> _Your goal_:
Using the data below, return the stretch from the line that contains "selects a posterior" through the line that contains "For continuous posterior", both included, exactly as it stands and nothing beyond it.

> _Information_:

○ ○ ○ ○ ○ ○ ○

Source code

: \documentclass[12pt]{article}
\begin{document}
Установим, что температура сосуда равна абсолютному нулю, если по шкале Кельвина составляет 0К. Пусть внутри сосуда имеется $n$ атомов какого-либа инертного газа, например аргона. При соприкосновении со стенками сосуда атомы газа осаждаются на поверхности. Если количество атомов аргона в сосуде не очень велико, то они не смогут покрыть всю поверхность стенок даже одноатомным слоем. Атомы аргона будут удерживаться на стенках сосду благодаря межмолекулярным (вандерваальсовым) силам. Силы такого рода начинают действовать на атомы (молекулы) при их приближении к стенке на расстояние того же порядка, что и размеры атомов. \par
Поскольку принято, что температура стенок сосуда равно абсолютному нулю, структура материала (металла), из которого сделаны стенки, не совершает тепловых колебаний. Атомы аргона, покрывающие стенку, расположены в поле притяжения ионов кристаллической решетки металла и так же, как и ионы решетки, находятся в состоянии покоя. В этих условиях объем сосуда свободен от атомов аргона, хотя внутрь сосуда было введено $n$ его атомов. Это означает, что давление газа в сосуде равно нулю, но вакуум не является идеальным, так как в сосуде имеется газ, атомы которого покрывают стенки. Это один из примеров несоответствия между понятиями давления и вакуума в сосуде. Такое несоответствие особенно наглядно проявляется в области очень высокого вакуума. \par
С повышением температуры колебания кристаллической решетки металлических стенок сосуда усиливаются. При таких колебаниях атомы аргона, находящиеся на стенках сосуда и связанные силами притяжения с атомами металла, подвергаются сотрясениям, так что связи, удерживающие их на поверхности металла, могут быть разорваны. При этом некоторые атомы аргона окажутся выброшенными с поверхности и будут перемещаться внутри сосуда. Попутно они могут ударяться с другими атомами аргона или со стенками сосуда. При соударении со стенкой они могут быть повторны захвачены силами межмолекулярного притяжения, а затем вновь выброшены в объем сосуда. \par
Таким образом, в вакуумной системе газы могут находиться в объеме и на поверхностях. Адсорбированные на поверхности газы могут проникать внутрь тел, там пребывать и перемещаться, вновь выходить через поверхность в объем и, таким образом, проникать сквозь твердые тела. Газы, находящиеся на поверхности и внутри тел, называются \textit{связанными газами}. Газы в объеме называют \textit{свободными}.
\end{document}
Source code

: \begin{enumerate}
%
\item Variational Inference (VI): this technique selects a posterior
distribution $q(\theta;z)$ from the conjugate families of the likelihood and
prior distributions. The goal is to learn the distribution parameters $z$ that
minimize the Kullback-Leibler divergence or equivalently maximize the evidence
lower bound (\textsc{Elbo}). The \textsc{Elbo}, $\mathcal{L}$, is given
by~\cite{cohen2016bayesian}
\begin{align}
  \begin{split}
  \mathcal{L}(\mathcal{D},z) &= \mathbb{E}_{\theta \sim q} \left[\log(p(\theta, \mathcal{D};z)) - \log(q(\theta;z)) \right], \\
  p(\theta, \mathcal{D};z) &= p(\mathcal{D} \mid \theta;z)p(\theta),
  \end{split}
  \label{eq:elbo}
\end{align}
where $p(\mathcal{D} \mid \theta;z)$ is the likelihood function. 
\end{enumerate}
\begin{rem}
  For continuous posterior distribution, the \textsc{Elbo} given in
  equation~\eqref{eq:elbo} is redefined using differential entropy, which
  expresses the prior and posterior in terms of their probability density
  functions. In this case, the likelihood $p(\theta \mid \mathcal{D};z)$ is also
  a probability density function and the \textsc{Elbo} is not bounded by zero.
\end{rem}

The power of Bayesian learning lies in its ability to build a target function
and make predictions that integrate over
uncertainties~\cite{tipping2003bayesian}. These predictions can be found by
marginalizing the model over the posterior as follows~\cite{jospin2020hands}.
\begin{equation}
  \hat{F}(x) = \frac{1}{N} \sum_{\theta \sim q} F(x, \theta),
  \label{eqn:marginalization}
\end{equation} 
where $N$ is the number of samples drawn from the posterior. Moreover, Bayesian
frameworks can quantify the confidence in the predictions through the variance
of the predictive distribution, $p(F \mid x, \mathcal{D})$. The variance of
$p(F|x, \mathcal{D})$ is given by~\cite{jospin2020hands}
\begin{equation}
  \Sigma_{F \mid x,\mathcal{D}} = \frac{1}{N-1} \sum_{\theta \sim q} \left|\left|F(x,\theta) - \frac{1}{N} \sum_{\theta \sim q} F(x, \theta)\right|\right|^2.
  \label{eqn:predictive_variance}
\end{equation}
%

○ ○ ○ ○ ○ ○ ○

> _Expected answer_:
\item Variational Inference (VI): this technique selects a posterior
distribution $q(\theta;z)$ from the conjugate families of the likelihood and
prior distributions. The goal is to learn the distribution parameters $z$ that
minimize the Kullback-Leibler divergence or equivalently maximize the evidence
lower bound (\textsc{Elbo}). The \textsc{Elbo}, $\mathcal{L}$, is given
by~\cite{cohen2016bayesian}
\begin{align}
  \begin{split}
  \mathcal{L}(\mathcal{D},z) &= \mathbb{E}_{\theta \sim q} \left[\log(p(\theta, \mathcal{D};z)) - \log(q(\theta;z)) \right], \\
  p(\theta, \mathcal{D};z) &= p(\mathcal{D} \mid \theta;z)p(\theta),
  \end{split}
  \label{eq:elbo}
\end{align}
where $p(\mathcal{D} \mid \theta;z)$ is the likelihood function. 
\end{enumerate}
\begin{rem}
  For continuous posterior distribution, the \textsc{Elbo} given in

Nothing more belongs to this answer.